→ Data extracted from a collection
[Start of Attachment]
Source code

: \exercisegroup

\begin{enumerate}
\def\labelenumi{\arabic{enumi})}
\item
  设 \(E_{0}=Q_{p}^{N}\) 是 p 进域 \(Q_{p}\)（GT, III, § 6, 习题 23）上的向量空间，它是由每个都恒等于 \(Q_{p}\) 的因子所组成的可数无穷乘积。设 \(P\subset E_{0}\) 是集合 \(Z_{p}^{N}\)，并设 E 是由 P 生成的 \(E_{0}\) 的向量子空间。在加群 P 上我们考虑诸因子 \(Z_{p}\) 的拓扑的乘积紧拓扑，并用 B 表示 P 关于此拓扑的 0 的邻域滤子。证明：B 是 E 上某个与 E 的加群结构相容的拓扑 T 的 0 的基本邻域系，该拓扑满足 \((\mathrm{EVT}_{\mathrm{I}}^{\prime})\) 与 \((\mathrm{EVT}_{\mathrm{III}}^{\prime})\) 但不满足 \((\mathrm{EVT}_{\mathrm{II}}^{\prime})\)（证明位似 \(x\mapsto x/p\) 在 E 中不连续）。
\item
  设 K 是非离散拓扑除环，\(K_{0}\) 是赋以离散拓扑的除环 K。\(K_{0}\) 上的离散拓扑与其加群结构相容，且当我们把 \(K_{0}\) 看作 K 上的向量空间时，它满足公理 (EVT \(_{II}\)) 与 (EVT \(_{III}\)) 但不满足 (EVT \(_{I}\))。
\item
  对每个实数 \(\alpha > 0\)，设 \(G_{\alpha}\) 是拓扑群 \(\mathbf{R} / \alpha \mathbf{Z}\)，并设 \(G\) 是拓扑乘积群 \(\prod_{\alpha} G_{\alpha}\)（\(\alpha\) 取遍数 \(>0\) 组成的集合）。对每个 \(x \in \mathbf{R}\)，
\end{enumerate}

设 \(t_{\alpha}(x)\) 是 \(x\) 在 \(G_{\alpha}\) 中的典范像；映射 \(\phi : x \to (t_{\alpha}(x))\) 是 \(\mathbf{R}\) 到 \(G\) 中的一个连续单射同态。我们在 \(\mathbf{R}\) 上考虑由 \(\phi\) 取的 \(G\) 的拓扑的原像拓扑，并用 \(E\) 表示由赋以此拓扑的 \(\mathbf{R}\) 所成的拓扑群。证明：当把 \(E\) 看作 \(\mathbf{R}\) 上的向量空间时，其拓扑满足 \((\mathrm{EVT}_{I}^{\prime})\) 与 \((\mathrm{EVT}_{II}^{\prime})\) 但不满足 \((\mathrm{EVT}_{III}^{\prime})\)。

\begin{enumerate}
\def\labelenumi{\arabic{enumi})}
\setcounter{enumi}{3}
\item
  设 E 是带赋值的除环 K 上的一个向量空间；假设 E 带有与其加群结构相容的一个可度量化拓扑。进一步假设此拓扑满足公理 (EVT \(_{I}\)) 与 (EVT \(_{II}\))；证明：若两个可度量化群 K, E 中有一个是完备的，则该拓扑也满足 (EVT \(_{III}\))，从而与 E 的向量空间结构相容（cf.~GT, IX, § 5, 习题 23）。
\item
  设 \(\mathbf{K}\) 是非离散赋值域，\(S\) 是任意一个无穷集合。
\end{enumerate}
[End of Attachment]
→ Aim of the exercise
The answer must consist of every line from the entries above that contains "prime".

→ Exercise answer
  设 \(E_{0}=Q_{p}^{N}\) 是 p 进域 \(Q_{p}\)（GT, III, § 6, 习题 23）上的向量空间，它是由每个都恒等于 \(Q_{p}\) 的因子所组成的可数无穷乘积。设 \(P\subset E_{0}\) 是集合 \(Z_{p}^{N}\)，并设 E 是由 P 生成的 \(E_{0}\) 的向量子空间。在加群 P 上我们考虑诸因子 \(Z_{p}\) 的拓扑的乘积紧拓扑，并用 B 表示 P 关于此拓扑的 0 的邻域滤子。证明：B 是 E 上某个与 E 的加群结构相容的拓扑 T 的 0 的基本邻域系，该拓扑满足 \((\mathrm{EVT}_{\mathrm{I}}^{\prime})\) 与 \((\mathrm{EVT}_{\mathrm{III}}^{\prime})\) 但不满足 \((\mathrm{EVT}_{\mathrm{II}}^{\prime})\)（证明位似 \(x\mapsto x/p\) 在 E 中不连续）。
设 \(t_{\alpha}(x)\) 是 \(x\) 在 \(G_{\alpha}\) 中的典范像；映射 \(\phi : x \to (t_{\alpha}(x))\) 是 \(\mathbf{R}\) 到 \(G\) 中的一个连续单射同态。我们在 \(\mathbf{R}\) 上考虑由 \(\phi\) 取的 \(G\) 的拓扑的原像拓扑，并用 \(E\) 表示由赋以此拓扑的 \(\mathbf{R}\) 所成的拓扑群。证明：当把 \(E\) 看作 \(\mathbf{R}\) 上的向量空间时，其拓扑满足 \((\mathrm{EVT}_{I}^{\prime})\) 与 \((\mathrm{EVT}_{II}^{\prime})\) 但不满足 \((\mathrm{EVT}_{III}^{\prime})\)。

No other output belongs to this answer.